MAHKEMESİ:...Bölge Adliye Mahkemesi 27. Hukuk Dairesi
Yukarıda tarih ve numarası yazılı olan bölge adliye mahkemesi hukuk dairesince verilen kararın temyizen tetkiki davacılar vekili tarafından istenmiş ve temyiz dilekçesinin süresi içinde verildiği anlaşılmış olmakla dosyadaki kağıtlar okundu, gereği konuşulup düşünüldü.
K A R A R -
Dava, arsa sahibi ve yüklenici arasında düzenlenen kat karşılığı inşaat sözleşmesinden kaynaklanan alacak istemine ilişkin olup, ilk derece mahkemesince davanın reddine dair verilen kararın davacı arsa sahipleri vekilince istinaf edilmesi üzerine ... Bölge Adliye Mahkemesi 27. Hukuk Dairesi tarafından davacı arsa sahiplerinin istinaf başvurusunun esastan reddine dair verilen karar, davacı arsa sahipleri vekilince temyiz edilmiştir.
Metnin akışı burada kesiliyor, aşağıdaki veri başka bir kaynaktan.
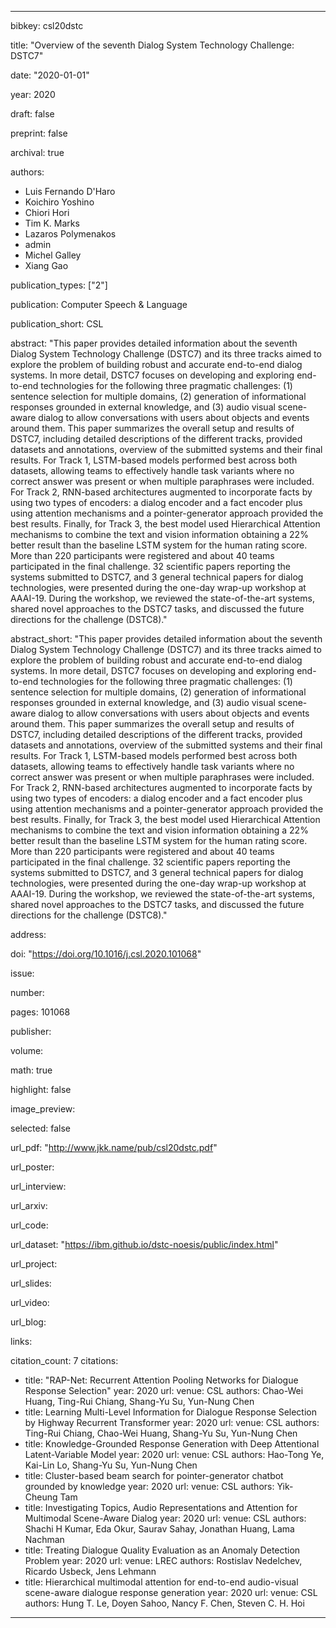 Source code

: ---

bibkey: csl20dstc

title: "Overview of the seventh Dialog System Technology Challenge: DSTC7"

date: "2020-01-01"

year: 2020

draft: false

preprint: false

archival: true

authors: 
- Luis Fernando D'Haro
- Koichiro Yoshino
- Chiori Hori
- Tim K. Marks
- Lazaros Polymenakos
- admin
- Michel Galley
- Xiang Gao

publication_types: ["2"]

publication: Computer Speech & Language

publication_short: CSL

abstract: "This paper provides detailed information about the seventh Dialog System Technology Challenge (DSTC7) and its three tracks aimed to explore the problem of building robust and accurate end-to-end dialog systems. In more detail, DSTC7 focuses on developing and exploring end-to-end technologies for the following three pragmatic challenges: (1) sentence selection for multiple domains, (2) generation of informational responses grounded in external knowledge, and (3) audio visual scene-aware dialog to allow conversations with users about objects and events around them. This paper summarizes the overall setup and results of DSTC7, including detailed descriptions of the different tracks, provided datasets and annotations, overview of the submitted systems and their final results. For Track 1, LSTM-based models performed best across both datasets, allowing teams to effectively handle task variants where no correct answer was present or when multiple paraphrases were included. For Track 2, RNN-based architectures augmented to incorporate facts by using two types of encoders: a dialog encoder and a fact encoder plus using attention mechanisms and a pointer-generator approach provided the best results. Finally, for Track 3, the best model used Hierarchical Attention mechanisms to combine the text and vision information obtaining a 22% better result than the baseline LSTM system for the human rating score. More than 220 participants were registered and about 40 teams participated in the final challenge. 32 scientific papers reporting the systems submitted to DSTC7, and 3 general technical papers for dialog technologies, were presented during the one-day wrap-up workshop at AAAI-19. During the workshop, we reviewed the state-of-the-art systems, shared novel approaches to the DSTC7 tasks, and discussed the future directions for the challenge (DSTC8)."

abstract_short: "This paper provides detailed information about the seventh Dialog System Technology Challenge (DSTC7) and its three tracks aimed to explore the problem of building robust and accurate end-to-end dialog systems. In more detail, DSTC7 focuses on developing and exploring end-to-end technologies for the following three pragmatic challenges: (1) sentence selection for multiple domains, (2) generation of informational responses grounded in external knowledge, and (3) audio visual scene-aware dialog to allow conversations with users about objects and events around them. This paper summarizes the overall setup and results of DSTC7, including detailed descriptions of the different tracks, provided datasets and annotations, overview of the submitted systems and their final results. For Track 1, LSTM-based models performed best across both datasets, allowing teams to effectively handle task variants where no correct answer was present or when multiple paraphrases were included. For Track 2, RNN-based architectures augmented to incorporate facts by using two types of encoders: a dialog encoder and a fact encoder plus using attention mechanisms and a pointer-generator approach provided the best results. Finally, for Track 3, the best model used Hierarchical Attention mechanisms to combine the text and vision information obtaining a 22% better result than the baseline LSTM system for the human rating score. More than 220 participants were registered and about 40 teams participated in the final challenge. 32 scientific papers reporting the systems submitted to DSTC7, and 3 general technical papers for dialog technologies, were presented during the one-day wrap-up workshop at AAAI-19. During the workshop, we reviewed the state-of-the-art systems, shared novel approaches to the DSTC7 tasks, and discussed the future directions for the challenge (DSTC8)."

address: 

doi: "https://doi.org/10.1016/j.csl.2020.101068"

issue: 

number: 

pages: 101068

publisher: 

volume: 

math: true

highlight: false

image_preview: 

selected: false

url_pdf: "http://www.jkk.name/pub/csl20dstc.pdf"

url_poster: 

url_interview: 

url_arxiv: 

url_code: 

url_dataset: "https://ibm.github.io/dstc-noesis/public/index.html"

url_project: 

url_slides: 

url_video: 

url_blog: 

links: 

citation_count: 7
citations:
- title: "RAP-Net: Recurrent Attention Pooling Networks for Dialogue Response Selection"
  year: 2020
  url: 
  venue: CSL
  authors: Chao-Wei Huang, Ting-Rui Chiang, Shang-Yu Su, Yun-Nung Chen
- title: Learning Multi-Level Information for Dialogue Response Selection by Highway Recurrent Transformer
  year: 2020
  url: 
  venue: CSL
  authors: Ting-Rui Chiang, Chao-Wei Huang, Shang-Yu Su, Yun-Nung Chen
- title: Knowledge-Grounded Response Generation with Deep Attentional Latent-Variable Model
  year: 2020
  url: 
  venue: CSL
  authors: Hao-Tong Ye, Kai-Lin Lo, Shang-Yu Su, Yun-Nung Chen
- title: Cluster-based beam search for pointer-generator chatbot grounded by knowledge
  year: 2020
  url: 
  venue: CSL
  authors: Yik-Cheung Tam
- title: Investigating Topics, Audio Representations and Attention for Multimodal Scene-Aware Dialog
  year: 2020
  url: 
  venue: CSL
  authors: Shachi H Kumar, Eda Okur, Saurav Sahay, Jonathan Huang, Lama Nachman
- title: Treating Dialogue Quality Evaluation as an Anomaly Detection Problem
  year: 2020
  url: 
  venue: LREC
  authors: Rostislav Nedelchev, Ricardo Usbeck, Jens Lehmann
- title: Hierarchical multimodal attention for end-to-end audio-visual scene-aware dialogue response generation
  year: 2020
  url: 
  venue: CSL
  authors: Hung T. Le, Doyen Sahoo, Nancy F. Chen, Steven C. H. Hoi


--- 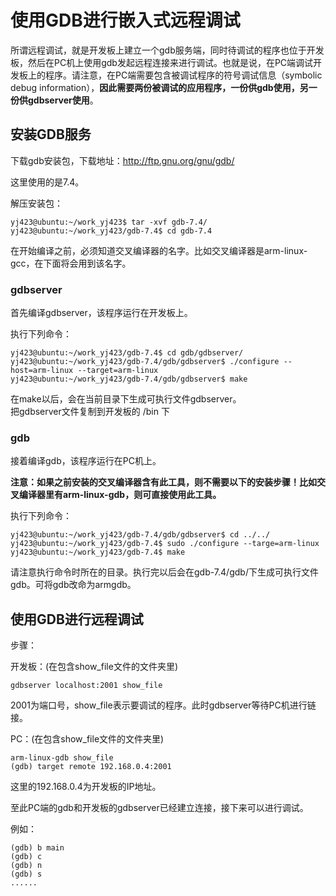 # 使用GDB进行嵌入式远程调试 #

所谓远程调试，就是开发板上建立一个gdb服务端，同时待调试的程序也位于开发板，然后在PC机上使用gdb发起远程连接来进行调试。也就是说，在PC端调试开发板上的程序。请注意，在PC端需要包含被调试程序的符号调试信息（symbolic debug information），**因此需要两份被调试的应用程序，一份供gdb使用，另一份供gdbserver使用**。

## 安装GDB服务   ##
下载gdb安装包，下载地址：http://ftp.gnu.org/gnu/gdb/ 

这里使用的是7.4。

解压安装包：

	yj423@ubuntu:~/work_yj423$ tar -xvf gdb-7.4/
	yj423@ubuntu:~/work_yj423/gdb-7.4$ cd gdb-7.4

在开始编译之前，必须知道交叉编译器的名字。比如交叉编译器是arm-linux-gcc，在下面将会用到该名字。

### gdbserver   ###
首先编译gdbserver，该程序运行在开发板上。

执行下列命令：

	yj423@ubuntu:~/work_yj423/gdb-7.4$ cd gdb/gdbserver/
	yj423@ubuntu:~/work_yj423/gdb-7.4/gdb/gdbserver$ ./configure --host=arm-linux --target=arm-linux
	yj423@ubuntu:~/work_yj423/gdb-7.4/gdb/gdbserver$ make

在make以后，会在当前目录下生成可执行文件gdbserver。  
把gdbserver文件复制到开发板的 /bin 下

### gdb ###
接着编译gdb，该程序运行在PC机上。

**注意：如果之前安装的交叉编译器含有此工具，则不需要以下的安装步骤！比如交叉编译器里有arm-linux-gdb，则可直接使用此工具。**

执行下列命令：

	yj423@ubuntu:~/work_yj423/gdb-7.4/gdb/gdbserver$ cd ../../
	yj423@ubuntu:~/work_yj423/gdb-7.4$ sudo ./configure --targe=arm-linux
	yj423@ubuntu:~/work_yj423/gdb-7.4$ make

请注意执行命令时所在的目录。执行完以后会在gdb-7.4/gdb/下生成可执行文件gdb。可将gdb改命为armgdb。

## 使用GDB进行远程调试 ##

步骤：

开发板：(在包含show_file文件的文件夹里)

	gdbserver localhost:2001 show_file

2001为端口号，show_file表示要调试的程序。此时gdbserver等待PC机进行链接。

PC：(在包含show_file文件的文件夹里)

	arm-linux-gdb show_file
	(gdb) target remote 192.168.0.4:2001

这里的192.168.0.4为开发板的IP地址。

至此PC端的gdb和开发板的gdbserver已经建立连接，接下来可以进行调试。

例如：

	(gdb) b main
	(gdb) c
	(gdb) n
	(gdb) s
	......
Davacılar vekili; müvekkilleri ile davalı şirket arasında 20.10.2011 tarihinde Düzenleme Şeklinde Gayrimenkul Satış Vaadi ve Kat Karşılığı İnşaat Sözleşmesi yapıldığını, bu sözleşmeye göre iki blok 52 bağımsız bölümden oluşan bir inşaat yapılacağını, ayrıca sözleşmede yapılacak inşaatta sosyal tesislerin bulunacağının da kararlaştırıldığını, ancak gelinen aşamada söz konusu inşaatın büyük ölçüde yapılmış olduğunu; ancak, iki blok yerine üç blok inşa edildiğini, arsada esaslı herhangi bir sosyal tesis de yapılmadığını, iki blok"a göre yapılan paylaşımın da sözleşmeye uygun olmadığını, davalı şirkete ... 6. Noterliğinden 07.11.2016 tarihinde 19623 yevmiye no.lu ihtarnamesiyle uygun bir çözümün bulunması bakımından ihtar çekildiğini, bir sonuç alınamadığını bu nedenle müvekkillerine verilecek payın karşılığı olan maddi tazminatın şimdilik her bir müvekkil için 10.000,00 TL"sinin avans faiziyle birlikte davalıdan alınarak davacılara verilmesini talep ve dava etmiştir.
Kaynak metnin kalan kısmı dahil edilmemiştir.